SU22 – Our questions to Equality and Diversity officer candidates

Questions to Equality and Diversity officer candidate, Kieron Portbury

What’s your number one priority?

Kieron: Ensuring accessibility and inclusivity across university structures both online and in-person. This is beneficial to students for whom these accessibility features are a necessity, such as those with a disability, but also to all students, allowing for a more asymmetric and efficient learning style that prioritizes flexibility over rigidity.

Six months after you start, what real differences will disabled students see in their university experience?

Kieron: There will ideally be a more cohesive learning experience that is blended between in-person learning and online learning, with all classes that can be practically recorded done so as standard and the transcripts for these classes – which are automatically generated by Microsoft Teams – consistently made available for students to access. Existing university spaces can be repurposed as sensory-friendly environments designed to be quiet and have adjustable lighting and temperature control. These could be particular study rooms in the libraries that are prioritized for students registered with disability services.

How can you represent the needs and interests of BIPOC (Black, Indigenous, People of Colour) students?

Kieron: I aim at developing an active anti-racism initiative that is constantly changing and developing to suit the needs of BIPOC students, built on a similar framework to the current anti-sexual harassment initiative. This would involve workshops and seminars delivered by Student’s Union Officers and charity organizations, pledges for students and staff to actively monitor for and challenge racist attitudes/behaviour, and resources both physical and digital to help educate and spread awareness among students.

How have your personal experiences shaped your manifesto?

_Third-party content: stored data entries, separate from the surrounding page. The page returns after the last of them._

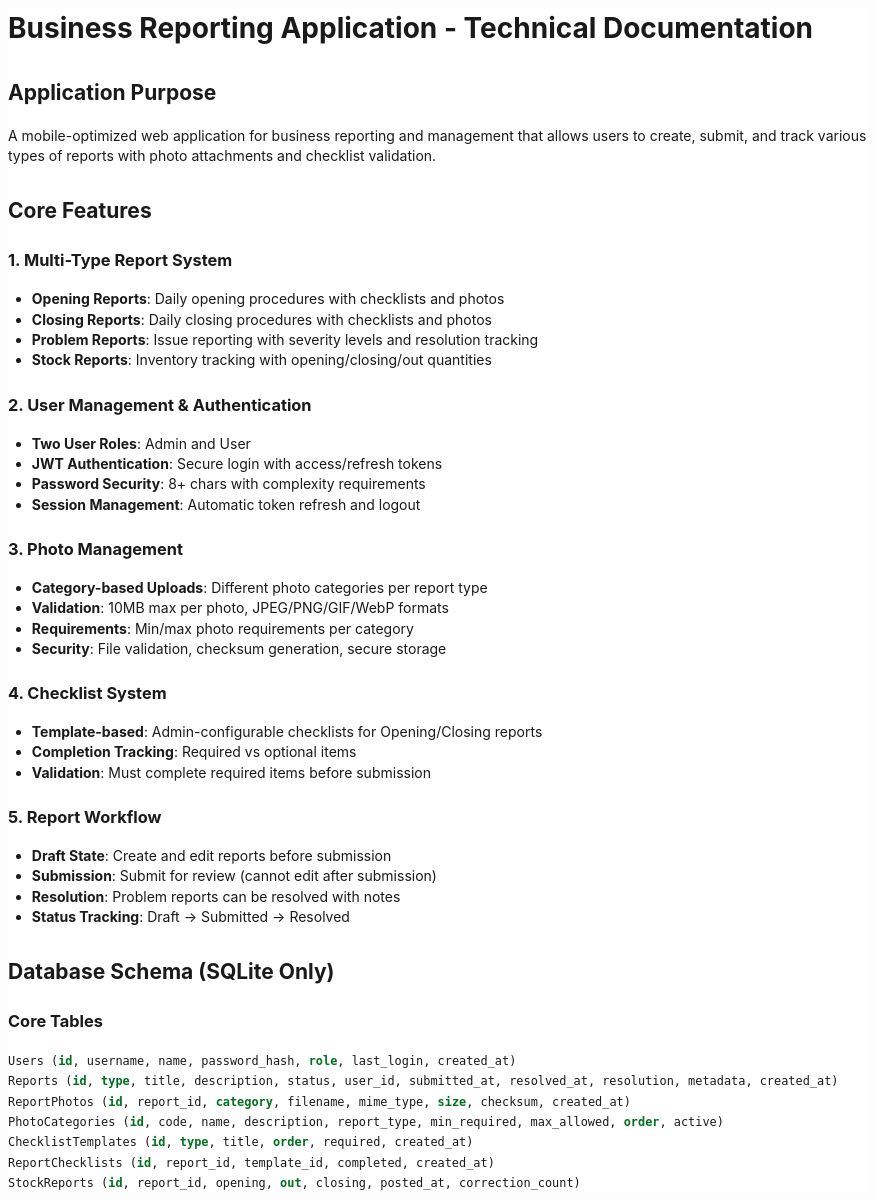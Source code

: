 # Business Reporting Application - Technical Documentation

## Application Purpose
A mobile-optimized web application for business reporting and management that allows users to create, submit, and track various types of reports with photo attachments and checklist validation.

## Core Features

### 1. Multi-Type Report System
- **Opening Reports**: Daily opening procedures with checklists and photos
- **Closing Reports**: Daily closing procedures with checklists and photos  
- **Problem Reports**: Issue reporting with severity levels and resolution tracking
- **Stock Reports**: Inventory tracking with opening/closing/out quantities

### 2. User Management & Authentication
- **Two User Roles**: Admin and User
- **JWT Authentication**: Secure login with access/refresh tokens
- **Password Security**: 8+ chars with complexity requirements
- **Session Management**: Automatic token refresh and logout

### 3. Photo Management
- **Category-based Uploads**: Different photo categories per report type
- **Validation**: 10MB max per photo, JPEG/PNG/GIF/WebP formats
- **Requirements**: Min/max photo requirements per category
- **Security**: File validation, checksum generation, secure storage

### 4. Checklist System
- **Template-based**: Admin-configurable checklists for Opening/Closing reports
- **Completion Tracking**: Required vs optional items
- **Validation**: Must complete required items before submission

### 5. Report Workflow
- **Draft State**: Create and edit reports before submission
- **Submission**: Submit for review (cannot edit after submission)
- **Resolution**: Problem reports can be resolved with notes
- **Status Tracking**: Draft → Submitted → Resolved

## Database Schema (SQLite Only)

### Core Tables
```sql
Users (id, username, name, password_hash, role, last_login, created_at)
Reports (id, type, title, description, status, user_id, submitted_at, resolved_at, resolution, metadata, created_at)
ReportPhotos (id, report_id, category, filename, mime_type, size, checksum, created_at)
PhotoCategories (id, code, name, description, report_type, min_required, max_allowed, order, active)
ChecklistTemplates (id, type, title, order, required, created_at)
ReportChecklists (id, report_id, template_id, completed, created_at)
StockReports (id, report_id, opening, out, closing, posted_at, correction_count)
```
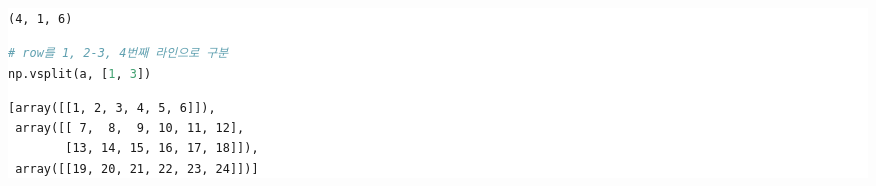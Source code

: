 


    (4, 1, 6)




```python
# row를 1, 2-3, 4번째 라인으로 구분
np.vsplit(a, [1, 3])
```




    [array([[1, 2, 3, 4, 5, 6]]),
     array([[ 7,  8,  9, 10, 11, 12],
            [13, 14, 15, 16, 17, 18]]),
     array([[19, 20, 21, 22, 23, 24]])]



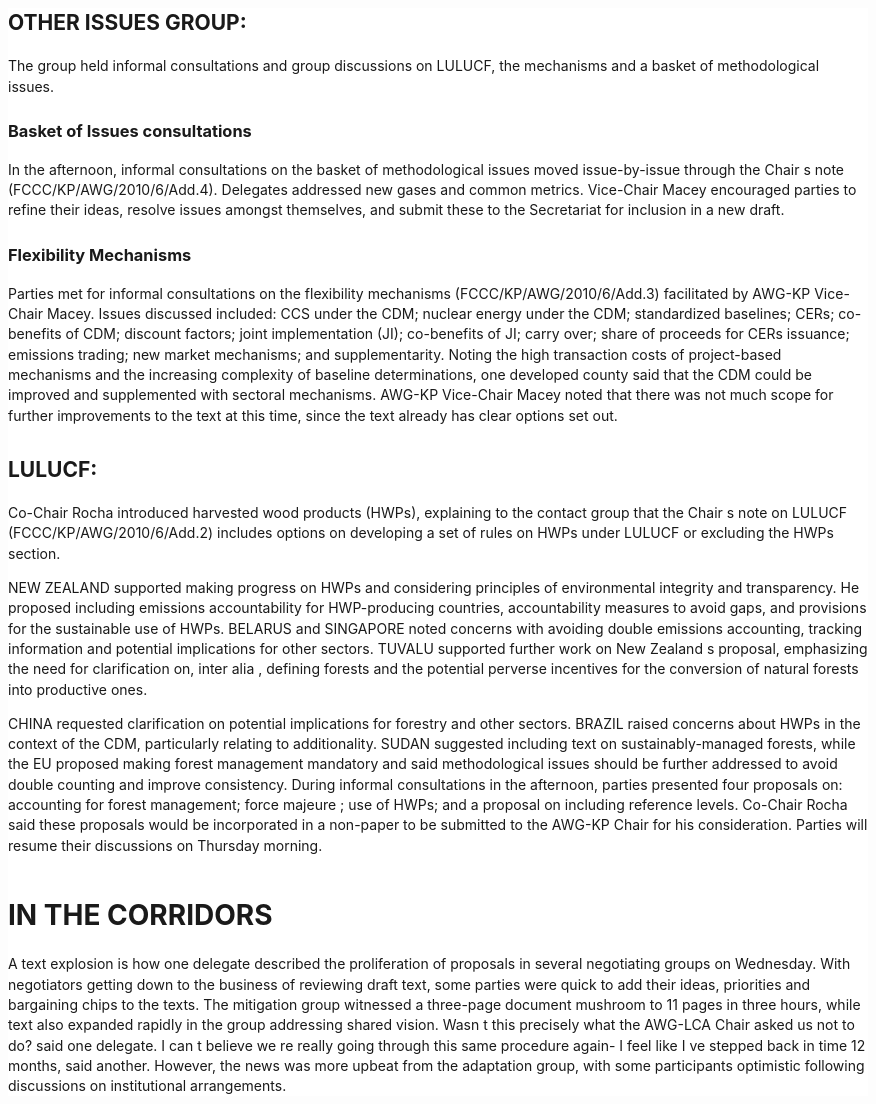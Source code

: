 ## OTHER ISSUES GROUP:

The group held informal consultations and group discussions on LULUCF, the mechanisms and a basket of methodological issues.

###     Basket of Issues consultations

In the afternoon, informal consultations on the basket of methodological issues moved issue-by-issue through the Chair s note (FCCC/KP/AWG/2010/6/Add.4). Delegates addressed new gases and common metrics. Vice-Chair Macey encouraged parties to refine their ideas, resolve issues amongst themselves, and submit these to the Secretariat for inclusion in a new draft.

###     Flexibility Mechanisms

Parties met for informal consultations on the flexibility mechanisms (FCCC/KP/AWG/2010/6/Add.3) facilitated by AWG-KP Vice-Chair Macey. Issues discussed included: CCS under the CDM; nuclear energy under the CDM; standardized baselines; CERs; co-benefits of CDM; discount factors; joint implementation (JI); co-benefits of JI; carry over; share of proceeds for CERs issuance; emissions trading; new market mechanisms; and supplementarity. Noting the high transaction costs of project-based mechanisms and the increasing complexity of baseline determinations, one developed county said that the CDM could be improved and supplemented with sectoral mechanisms. AWG-KP Vice-Chair Macey noted that there was not much scope for further improvements to the text at this time, since the text already has clear options set out.

## LULUCF:

Co-Chair Rocha introduced harvested wood products (HWPs), explaining to the contact group that the Chair s note on LULUCF (FCCC/KP/AWG/2010/6/Add.2) includes options on developing a set of rules on HWPs under LULUCF or excluding the HWPs section.

NEW ZEALAND supported making progress on HWPs and considering principles of environmental integrity and transparency. He proposed including emissions accountability for HWP-producing countries, accountability measures to avoid gaps, and provisions for the sustainable use of HWPs. BELARUS and SINGAPORE noted concerns with avoiding double emissions accounting, tracking information and potential implications for other sectors. TUVALU supported further work on New Zealand s proposal, emphasizing the need for clarification on, inter alia , defining forests and the potential perverse incentives for the conversion of natural forests into productive ones.

CHINA requested clarification on potential implications for forestry and other sectors. BRAZIL raised concerns about HWPs in the context of the CDM, particularly relating to additionality. SUDAN suggested including text on sustainably-managed forests, while the EU proposed making forest management mandatory and said methodological issues should be further addressed to avoid double counting and improve consistency. During informal consultations in the afternoon, parties presented four proposals on: accounting for forest management; force majeure ; use of HWPs; and a proposal on including reference levels. Co-Chair Rocha said these proposals would be incorporated in a non-paper to be submitted to the AWG-KP Chair for his consideration. Parties will resume their discussions on Thursday morning.

# IN THE CORRIDORS

A text explosion is how one delegate described the proliferation of proposals in several negotiating groups on Wednesday. With negotiators getting down to the business of reviewing draft text, some parties were quick to add their ideas, priorities and bargaining chips to the texts. The mitigation group witnessed a three-page document mushroom to 11 pages in three hours, while text also expanded rapidly in the group addressing shared vision. Wasn t this precisely what the AWG-LCA Chair asked us not to do? said one delegate. I can t believe we re really going through this same procedure again- I feel like I ve stepped back in time 12 months, said another. However, the news was more upbeat from the adaptation group, with some participants optimistic following discussions on institutional arrangements.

Kieron: I belong to a number of marginalised and oppressed communities – I am queer, trans/non-binary, and disabled, so I have first-hand experience of the uphill battle students with minority characteristics face. Being a part of these communities has shown me the sense of joy that is fostered among people who come together to fight against oppression, and the difficulties that can make student life so much harder than it should be. My continuing activism for ideals such as reproductive justice, abolition, and disability rights have strengthened my belief that nobody should face a lesser quality of life because of a characteristic they cannot control. In practice, this means that no student should have to struggle at university because of who they are. And yet being a woman, being a BIPOC student, being disabled – these are all factors that can make student life that much harder.

If you could have dinner with three famous people, dead or alive, who would they be?

Kieron: Derecka Purnell, Thomas Mathiesen, and W.E.B. DuBois – all of whom are prominent abolitionist scholars from different periods of time.